Review by Seth Rogovoy
Josh Waletzky, Passengers (Waletzky Music)
Several decades into the Yiddish song revival – part and parcel of the overall revival of the Yiddish language, Yiddish culture, and klezmer music – we are now enjoying a full-fledged renaissance of creativity in the form of new works. Josh Waletzky is at the forefront of this movement, one of a handful of songwriters perpetuating the Yiddish songwriting tradition. (The others include Michael Alpert, Yuri Vedanyapin, and Miryem Khaye-Siegel; lyricists Michael Wex and Sarah Gordon; and Daniel Kahn and Psoy Korelenko, who translate songs from many languages into Yiddish.)

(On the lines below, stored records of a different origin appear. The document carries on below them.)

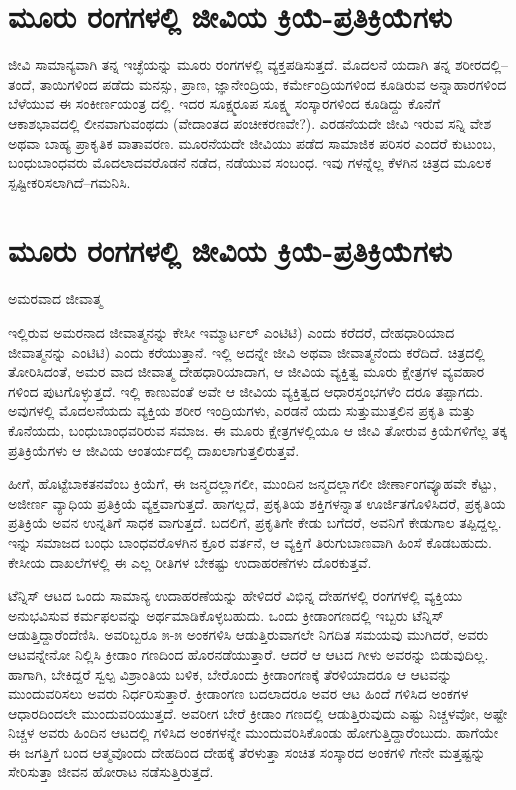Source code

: \section{ಮೂರು ರಂಗಗಳಲ್ಲಿ ಜೀವಿಯ ಕ್ರಿಯೆ-ಪ್ರತಿಕ್ರಿಯೆಗಳು}

ಜೀವಿ ಸಾಮಾನ್ಯವಾಗಿ ತನ್ನ ಇಚ್ಛೆಯನ್ನು ಮೂರು ರಂಗಗಳಲ್ಲಿ ವ್ಯಕ್ತಪಡಿಸುತ್ತದೆ. ಮೊದಲನೆ ಯದಾಗಿ ತನ್ನ ಶರೀರದಲ್ಲಿ–ತಂದೆ, ತಾಯಿಗಳಿಂದ ಪಡೆದು ಮನಸ್ಸು, ಪ್ರಾಣ, ಜ್ಞಾನೇಂದ್ರಿಯ, ಕರ್ಮೇಂದ್ರಿಯಗಳಿಂದ ಕೂಡಿರುವ ಅನ್ನಾಹಾರಗಳಿಂದ ಬೆಳೆಯುವ ಈ ಸಂಕೀರ್ಣಯಂತ್ರ ದಲ್ಲಿ. ಇದರ ಸೂಕ್ಷ್ಮರೂಪ ಸೂಕ್ಷ್ಮ ಸಂಸ್ಕಾರಗಳಿಂದ ಕೂಡಿದ್ದು ಕೊನೆಗೆ ಆಕಾಶಭಾವದಲ್ಲಿ ಲೀನವಾಗುವಂಥದು (ವೇದಾಂತದ ಪಂಚೀಕರಣವೇ?). ಎರಡನೆಯದೇ ಜೀವಿ ಇರುವ ಸನ್ನಿ ವೇಶ ಅಥವಾ ಬಾಹ್ಯ ಪ್ರಾಕೃತಿಕ ವಾತಾವರಣ. ಮೂರನೆಯದೇ ಜೀವಿಯು ಪಡೆದ ಸಾಮಾಜಿಕ ಪರಿಸರ ಎಂದರೆ ಕುಟುಂಬ, ಬಂಧುಬಾಂಧವರು ಮೊದಲಾದವರೊಡನೆ ನಡೆದ, ನಡೆಯುವ ಸಂಬಂಧ. ಇವು ಗಳನ್ನೆಲ್ಲ ಕೆಳಗಿನ ಚಿತ್ರದ ಮೂಲಕ ಸ್ಪಷ್ಟೀಕರಿಸಲಾಗಿದೆ–ಗಮನಿಸಿ.


\section{ಮೂರು ರಂಗಗಳಲ್ಲಿ ಜೀವಿಯ ಕ್ರಿಯೆ-ಪ್ರತಿಕ್ರಿಯೆಗಳು}

ಅಮರವಾದ ಜೀವಾತ್ಮ 

ಇಲ್ಲಿರುವ ಅಮರನಾದ ಜೀವಾತ್ಮನನ್ನು ಕೇಸೀ ಇಮ್ಮಾರ್ಟಲ್ ಎಂಟಿಟಿ) ಎಂದು ಕರೆದರೆ, ದೇಹಧಾರಿಯಾದ ಜೀವಾತ್ಮನನ್ನು ಎಂಟಿಟಿ) ಎಂದು ಕರೆಯುತ್ತಾನೆ. ಇಲ್ಲಿ ಅದನ್ನೇ ಜೀವಿ ಅಥವಾ ಜೀವಾತ್ಮನೆಂದು ಕರೆದಿದೆ. ಚಿತ್ರದಲ್ಲಿ ತೋರಿಸಿದಂತೆ, ಅಮರ ವಾದ ಜೀವಾತ್ಮ ದೇಹಧಾರಿಯಾದಾಗ, ಆ ಜೀವಿಯ ವ್ಯಕ್ತಿತ್ವ ಮೂರು ಕ್ಷೇತ್ರಗಳ ವ್ಯವಹಾರ ಗಳಿಂದ ಪುಟಗೊಳ್ಳುತ್ತದೆ. ಇಲ್ಲಿ ಕಾಣುವಂತೆ ಅವೇ ಆ ಜೀವಿಯ ವ್ಯಕ್ತಿತ್ವದ ಆಧಾರಸ್ತಂಭಗಳೆಂ ದರೂ ತಪ್ಪಾಗದು. ಅವುಗಳಲ್ಲಿ ಮೊದಲನೆಯದು ವ್ಯಕ್ತಿಯ ಶರೀರ ಇಂದ್ರಿಯಗಳು, ಎರಡನೆ ಯದು ಸುತ್ತುಮುತ್ತಲಿನ ಪ್ರಕೃತಿ ಮತ್ತು ಕೊನೆಯದು, ಬಂಧುಬಾಂಧವರಿರುವ ಸಮಾಜ. ಈ ಮೂರು ಕ್ಷೇತ್ರಗಳಲ್ಲಿಯೂ ಆ ಜೀವಿ ತೋರುವ ಕ್ರಿಯೆಗಳಿಗೆಲ್ಲ ತಕ್ಕ ಪ್ರತಿಕ್ರಿಯೆಗಳು ಆ ಜೀವಿಯ ಆಂತರ್ಯದಲ್ಲಿ ದಾಖಲಾಗುತ್ತಲಿರುತ್ತವೆ.

ಹೀಗೆ, ಹೊಟ್ಟೆಬಾಕತನವೆಂಬ ಕ್ರಿಯೆಗೆ, ಈ ಜನ್ಮದಲ್ಲಾಗಲೀ, ಮುಂದಿನ ಜನ್ಮದಲ್ಲಾಗಲೀ ಜೀರ್ಣಾಂಗವ್ಯೂಹವೇ ಕೆಟ್ಟು, ಅಜೀರ್ಣ ವ್ಯಾಧಿಯ ಪ್ರತಿಕ್ರಿಯೆ ವ್ಯಕ್ತವಾಗುತ್ತದೆ. ಹಾಗಲ್ಲದೆ, ಪ್ರಕೃತಿಯ ಶಕ್ತಿಗಳನ್ನಾತ ಊರ್ಜಿತಗೊಳಿಸಿದರೆ, ಪ್ರಕೃತಿಯ ಪ್ರತಿಕ್ರಿಯೆ ಅವನ ಉನ್ನತಿಗೆ ಸಾಧಕ ವಾಗುತ್ತದೆ. ಬದಲಿಗೆ, ಪ್ರಕೃತಿಗೇ ಕೇಡು ಬಗೆದರೆ, ಅವನಿಗೆ ಕೇಡುಗಾಲ ತಪ್ಪಿದ್ದಲ್ಲ. ಇನ್ನು ಸಮಾಜದ ಬಂಧು ಬಾಂಧವರೊಳಗಿನ ಕ್ರೂರ ವರ್ತನೆ, ಆ ವ್ಯಕ್ತಿಗೆ ತಿರುಗುಬಾಣವಾಗಿ ಹಿಂಸೆ ಕೊಡಬಹುದು. ಕೇಸೀಯ ದಾಖಲೆಗಳಲ್ಲಿ ಈ ಎಲ್ಲ ರೀತಿಗಳ ಬೇಕಷ್ಟು ಉದಾಹರಣೆಗಳು ದೊರಕುತ್ತವೆ.

ಟೆನ್ನಿಸ್ ಆಟದ ಒಂದು ಸಾಮಾನ್ಯ ಉದಾಹರಣೆಯನ್ನು ಹೇಳಿದರೆ ವಿಭಿನ್ನ ದೇಹಗಳಲ್ಲಿ ರಂಗಗಳಲ್ಲಿ ವ್ಯಕ್ತಿಯು ಅನುಭವಿಸುವ ಕರ್ಮಫಲವನ್ನು ಅರ್ಥಮಾಡಿಕೊಳ್ಳಬಹುದು. ಒಂದು ಕ್ರೀಡಾಂಗಣದಲ್ಲಿ ಇಬ್ಬರು ಟೆನ್ನಿಸ್ ಆಡುತ್ತಿದ್ದಾರೆಂದೆಣಿಸಿ. ಅವರಿಬ್ಬರೂ ೫-೫ ಅಂಕಗಳಿಸಿ ಆಡುತ್ತಿರುವಾಗಲೇ ನಿಗದಿತ ಸಮಯವು ಮುಗಿದರೆ, ಅವರು ಆಟವನ್ನೇನೋ ನಿಲ್ಲಿಸಿ ಕ್ರೀಡಾಂ ಗಣದಿಂದ ಹೊರನಡೆಯುತ್ತಾರೆ. ಆದರೆ ಆ ಆಟದ ಗೀಳು ಅವರನ್ನು ಬಿಡುವುದಿಲ್ಲ. ಹಾಗಾಗಿ, ಬೇಕಿದ್ದರೆ ಸ್ವಲ್ಪ ವಿಶ್ರಾಂತಿಯ ಬಳಿಕ, ಬೇರೊಂದು ಕ್ರೀಡಾಂಗಣಕ್ಕೆ ತೆರಳಿಯಾದರೂ ಆ ಆಟವನ್ನು ಮುಂದುವರಿಸಲು ಅವರು ನಿರ್ಧರಿಸುತ್ತಾರೆ. ಕ್ರೀಡಾಂಗಣ ಬದಲಾದರೂ ಅವರ ಆಟ ಹಿಂದೆ ಗಳಿಸಿದ ಅಂಕಗಳ ಆಧಾರದಿಂದಲೇ ಮುಂದುವರಿಯುತ್ತದೆ. ಅವರೀಗ ಬೇರೆ ಕ್ರೀಡಾಂ ಗಣದಲ್ಲಿ ಆಡುತ್ತಿರುವುದು ಎಷ್ಟು ನಿಚ್ಚಳವೋ, ಅಷ್ಟೇ ನಿಚ್ಚಳ ಅವರು ಹಿಂದಿನ ಆಟದಲ್ಲಿ ಗಳಿಸಿದ ಅಂಕಗಳನ್ನೇ ಮುಂದುವರಿಸಿಕೊಂಡು ಹೋಗುತ್ತಿದ್ದಾರೆಂಬುದು. ಹಾಗೆಯೇ ಈ ಜಗತ್ತಿಗೆ ಬಂದ ಆತ್ಮವೊಂದು ದೇಹದಿಂದ ದೇಹಕ್ಕೆ ತೆರಳುತ್ತಾ ಸಂಚಿತ ಸಂಸ್ಕಾರದ ಅಂಕಗಳಿ ಗೇನೇ ಮತ್ತಷ್ಟನ್ನು ಸೇರಿಸುತ್ತಾ ಜೀವನ ಹೋರಾಟ ನಡೆಸುತ್ತಿರುತ್ತದೆ.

While surely it wasn’t his intention, Waletzky’s new recording, Passengers, makes a strong case for itself as the greatest statement of new Yiddish song. Waletzky’s song cycle features six new compositions that are simultaneously and perhaps paradoxically imbued with an immediate urgency while sailing on a timeless current.
Waletzky’s isn’t a trained voice, but rather a folk voice, a voice of the people, ingrained with natural, organic textures that convey as much meaning (or more, for those who don’t speak Yiddish) as the lyrics – a tapestry of emotions in just a few notes, mournful, triumphant, inquisitive, playful. His original melodies sound like they’ve been around forever, and the instrumental arrangements by Michael Winograd – performed by a who’s who of mostly second- and third-generation klezmer talent – serve the songs beautifully.
Waletzky’s songs address a wide range of topics. “Nayn-un-Naynstik (Ninety-Nine)” is in the great tradition of Yiddish Socialist anthems, inveighing against “the one-percenter [who] screams bloody murder” when the stock market crashes, while the rest of us are “being driven out of the city because luxury is the new god.”
“Blinder Toyb (Blind Dove)” is a heartbreaking love song to Waletzky’s brother, Niel, who lost his eyesight as an adult and then died at a relatively young 63. “Coo your song, my blind dove,” sings Waletzky (in Yiddish), “with those honest eyes of yours. You disappeared on me: a rend in my soul.” Waletzky has the touch of the poet – note how he trades places with his brother in this line metaphorically, he being the one who can no longer see the other.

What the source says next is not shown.